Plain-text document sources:

————————

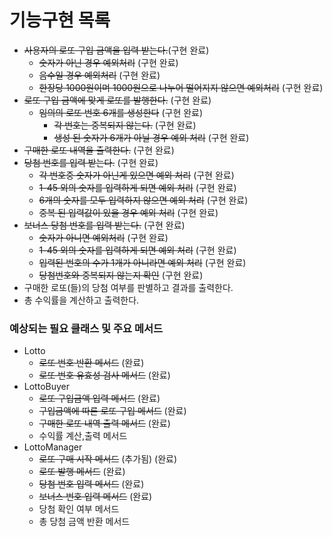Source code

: # 기능구현 목록

* ~~사용자의 로또 구입 금액을 입력 받는다.~~(구현 완료)
    * ~~숫자가 아닌 경우 예외처리~~ (구현 완료)
    * ~~음수일 경우 예외처리~~ (구현 완료)
    * ~~한장당 1000원이며 1000원으로 나누어 떨어지지 않으면 예외처리~~ (구현 완료)
* ~~로또 구입 금액에 맞게 로또를 발행한다.~~ (구현 완료)
    * ~~임의의 로또 번호 6개를 생성한다~~ (구현 완료)
        * ~~각 번호는 중복되지 않는다.~~ (구현 완료)
        * ~~생성 된 숫자가 6개가 아닐 경우 예외 처리~~ (구현 완료)
* ~~구매한 로또 내역을 출력한다.~~ (구현 완료)
* ~~당첨 번호를 입력 받는다.~~ (구현 완료)
    * ~~각 번호중 숫자가 아닌게 있으면 예외 처리~~ (구현 완료)
    * ~~1-45 외의 숫자를 입력하게 되면 예외 처리~~ (구현 완료)
    * ~~6개의 숫자를 모두 입력하지 않으면 예외 처리~~ (구현 완료)
    * ~~중복 된 입력값이 있을 경우 예외 처리~~ (구현 완료)
* ~~보너스 당첨 번호를 입력 받는다.~~ (구현 완료)
    * ~~숫자가 아니면 예외처리~~ (구현 완료)
    * ~~1-45 외의 숫자를 입력하게 되면 예외 처리~~ (구현 완료)
    * ~~입력된 번호의 수가 1개가 아니라면 예외 처리~~ (구현 완료)
    * ~~당첨번호와 중복되지 않는지 확인~~ (구현 완료)
* 구매한 로또(들)의 당첨 여부를 판별하고 결과를 출력한다.
* 총 수익률을 계산하고 출력한다.

### 예상되는 필요 클래스 및 주요 메서드

* Lotto
    * ~~로또 번호 반환 메서드~~ (완료)
    * ~~로또 번호 유효성 검사 메서드~~ (완료)
* LottoBuyer
    * ~~로또 구입금액 입력 메서드~~ (완료)
    * ~~구입금액에 따른 로또 구입 메서드~~ (완료)
    * ~~구매한 로또 내역 출력 메서드~~ (완료)
    * 수익률 계산,출력 메서드
* LottoManager
    * ~~로또 구매 시작 메서드~~ (추가됨) (완료)
    * ~~로또 발행 메서드~~ (완료)
    * ~~당첨 번호 입력 메서드~~ (완료)
    * ~~보너스 번호 입력 메서드~~ (완료)
    * 당첨 확인 여부 메서드
    * 총 당첨 금액 반환 메서드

————————

Problem details
All of the lines above should be printed exactly, minus the pictures.

Solution
Source code

: # 기능구현 목록

* ~~사용자의 로또 구입 금액을 입력 받는다.~~(구현 완료)
    * ~~숫자가 아닌 경우 예외처리~~ (구현 완료)
    * ~~음수일 경우 예외처리~~ (구현 완료)
    * ~~한장당 1000원이며 1000원으로 나누어 떨어지지 않으면 예외처리~~ (구현 완료)
* ~~로또 구입 금액에 맞게 로또를 발행한다.~~ (구현 완료)
    * ~~임의의 로또 번호 6개를 생성한다~~ (구현 완료)
        * ~~각 번호는 중복되지 않는다.~~ (구현 완료)
        * ~~생성 된 숫자가 6개가 아닐 경우 예외 처리~~ (구현 완료)
* ~~구매한 로또 내역을 출력한다.~~ (구현 완료)
* ~~당첨 번호를 입력 받는다.~~ (구현 완료)
    * ~~각 번호중 숫자가 아닌게 있으면 예외 처리~~ (구현 완료)
    * ~~1-45 외의 숫자를 입력하게 되면 예외 처리~~ (구현 완료)
    * ~~6개의 숫자를 모두 입력하지 않으면 예외 처리~~ (구현 완료)
    * ~~중복 된 입력값이 있을 경우 예외 처리~~ (구현 완료)
* ~~보너스 당첨 번호를 입력 받는다.~~ (구현 완료)
    * ~~숫자가 아니면 예외처리~~ (구현 완료)
    * ~~1-45 외의 숫자를 입력하게 되면 예외 처리~~ (구현 완료)
    * ~~입력된 번호의 수가 1개가 아니라면 예외 처리~~ (구현 완료)
    * ~~당첨번호와 중복되지 않는지 확인~~ (구현 완료)
* 구매한 로또(들)의 당첨 여부를 판별하고 결과를 출력한다.
* 총 수익률을 계산하고 출력한다.

### 예상되는 필요 클래스 및 주요 메서드

* Lotto
    * ~~로또 번호 반환 메서드~~ (완료)
    * ~~로또 번호 유효성 검사 메서드~~ (완료)
* LottoBuyer
    * ~~로또 구입금액 입력 메서드~~ (완료)
    * ~~구입금액에 따른 로또 구입 메서드~~ (완료)
    * ~~구매한 로또 내역 출력 메서드~~ (완료)
    * 수익률 계산,출력 메서드
* LottoManager
    * ~~로또 구매 시작 메서드~~ (추가됨) (완료)
    * ~~로또 발행 메서드~~ (완료)
    * ~~당첨 번호 입력 메서드~~ (완료)
    * ~~보너스 번호 입력 메서드~~ (완료)
    * 당첨 확인 여부 메서드
    * 총 당첨 금액 반환 메서드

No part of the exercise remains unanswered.